Preparing Your Child for Their First Basketball Season

Preparing Your Child for Their First Basketball Season

Starting your kids out in basketball is a terrific way to help them embrace physical fitness, build hand-eye coordination, and learn to enjoy teamwork. Basketball also teaches kids to play both offense and defense and be aware of their surroundings at all times. Here’s how to prepare your kids to start playing basketball.

Evaluating Interest

Figure out what about basketball appeals to your child. For kids who are likely to be small and quick, a guard position is the best place to start out. Not everyone who is a successful basketball player is tall, but kids who are likely to be guards should get plenty of time handling the ball so that dribbling can become second nature to them.
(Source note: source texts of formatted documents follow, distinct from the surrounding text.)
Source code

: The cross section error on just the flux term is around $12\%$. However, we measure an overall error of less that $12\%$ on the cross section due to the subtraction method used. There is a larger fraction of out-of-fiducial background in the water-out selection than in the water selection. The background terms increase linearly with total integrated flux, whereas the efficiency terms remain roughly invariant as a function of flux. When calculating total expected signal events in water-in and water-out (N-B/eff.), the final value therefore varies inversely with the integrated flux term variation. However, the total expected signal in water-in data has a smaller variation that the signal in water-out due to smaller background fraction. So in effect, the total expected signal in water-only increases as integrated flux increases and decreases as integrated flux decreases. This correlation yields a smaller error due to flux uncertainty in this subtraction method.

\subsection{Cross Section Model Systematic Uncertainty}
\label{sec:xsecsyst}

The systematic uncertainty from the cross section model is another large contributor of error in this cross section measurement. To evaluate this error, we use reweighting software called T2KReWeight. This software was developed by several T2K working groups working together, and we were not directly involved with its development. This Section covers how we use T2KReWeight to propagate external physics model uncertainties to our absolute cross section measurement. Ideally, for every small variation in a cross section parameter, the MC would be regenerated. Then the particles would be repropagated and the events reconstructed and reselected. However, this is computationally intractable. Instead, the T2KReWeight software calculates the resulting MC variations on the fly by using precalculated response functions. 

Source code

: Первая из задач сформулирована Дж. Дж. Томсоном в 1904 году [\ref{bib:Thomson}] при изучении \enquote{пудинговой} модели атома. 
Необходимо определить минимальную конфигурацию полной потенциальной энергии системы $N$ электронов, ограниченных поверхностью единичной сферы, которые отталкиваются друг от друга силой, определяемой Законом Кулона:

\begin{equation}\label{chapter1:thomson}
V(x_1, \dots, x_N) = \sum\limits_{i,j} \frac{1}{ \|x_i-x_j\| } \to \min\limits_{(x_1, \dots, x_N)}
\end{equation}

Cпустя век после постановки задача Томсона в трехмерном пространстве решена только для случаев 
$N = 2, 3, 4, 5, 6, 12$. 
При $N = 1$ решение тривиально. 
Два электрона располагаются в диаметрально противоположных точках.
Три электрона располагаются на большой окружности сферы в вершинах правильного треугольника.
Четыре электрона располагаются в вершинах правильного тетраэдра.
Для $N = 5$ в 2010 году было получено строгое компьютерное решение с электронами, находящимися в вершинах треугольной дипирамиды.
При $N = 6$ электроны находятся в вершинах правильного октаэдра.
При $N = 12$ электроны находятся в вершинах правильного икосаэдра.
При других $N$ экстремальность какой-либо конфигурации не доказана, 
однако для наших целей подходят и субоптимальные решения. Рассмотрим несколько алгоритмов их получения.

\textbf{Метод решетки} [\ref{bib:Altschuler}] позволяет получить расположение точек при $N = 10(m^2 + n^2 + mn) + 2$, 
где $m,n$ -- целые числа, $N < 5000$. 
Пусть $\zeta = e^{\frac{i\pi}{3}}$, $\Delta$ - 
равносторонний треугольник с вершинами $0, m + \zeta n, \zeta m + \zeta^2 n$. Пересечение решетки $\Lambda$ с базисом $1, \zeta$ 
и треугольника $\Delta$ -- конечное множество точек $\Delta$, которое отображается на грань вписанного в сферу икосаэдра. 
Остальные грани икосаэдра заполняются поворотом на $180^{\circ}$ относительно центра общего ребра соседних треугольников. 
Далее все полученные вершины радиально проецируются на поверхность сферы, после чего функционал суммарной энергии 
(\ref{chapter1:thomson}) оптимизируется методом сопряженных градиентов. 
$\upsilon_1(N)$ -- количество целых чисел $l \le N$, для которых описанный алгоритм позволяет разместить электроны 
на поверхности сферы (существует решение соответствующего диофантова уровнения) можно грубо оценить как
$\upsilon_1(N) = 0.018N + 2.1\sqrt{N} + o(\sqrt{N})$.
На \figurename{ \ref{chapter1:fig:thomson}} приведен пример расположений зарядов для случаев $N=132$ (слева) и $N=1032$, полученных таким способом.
Kindergartners starting basketball will likely enjoy dashing about the court and should be encouraged so that they associate the game with fun. Bouncing the ball back and forth with a playmate or adult is a terrific way to build dribbling and passing abilities.

Getting the Gear

As kids get older and work to get on a school team, they're going to need more equipment. This will include the items they need to shower and clean up after practice and games. Middle-school kids may be self-conscious about the necessary supplies, so be sure to monitor whether they need deodorant vs antiperspirant and encourage them to purchase what makes them comfortable. Figure out what needs to be packed into their gym bags; whether they need to bring their hygiene supplies, training gear or uniforms, and whatever else they might need. Now is also a great time to get your kid started on doing their own laundry to avoid dealing with dirty uniforms on game day or the dreaded mildewed gym bag.

Watch Their Form

Kids pick up habits watching professionals and may come into the game with some personal quirks. If your child wears glasses and they're struggling to keep them from sliding around as they sweat, invest in a strap or goggles to keep the glasses in place. If your child bites down as they work hard, talk to your dentist about a mouthguard. Your kid may complain that their knees or ankles hurt in the morning or after a game or practice. This can be a sign of muscle development, but it can also indicate poor form. Basketball should be played with knees bent to avoid jarring or damaging the knee joint when running or jumping. Keep an eye on their form to protect them from later pain.

One of the best things that basketball teaches children is to keep working. If your kid is struggling to land their shots, they can still play hard defense and throw the ball to a kid with a hot hand. Basketball teaches camaraderie and flexibility that can benefit you child both on and off the court.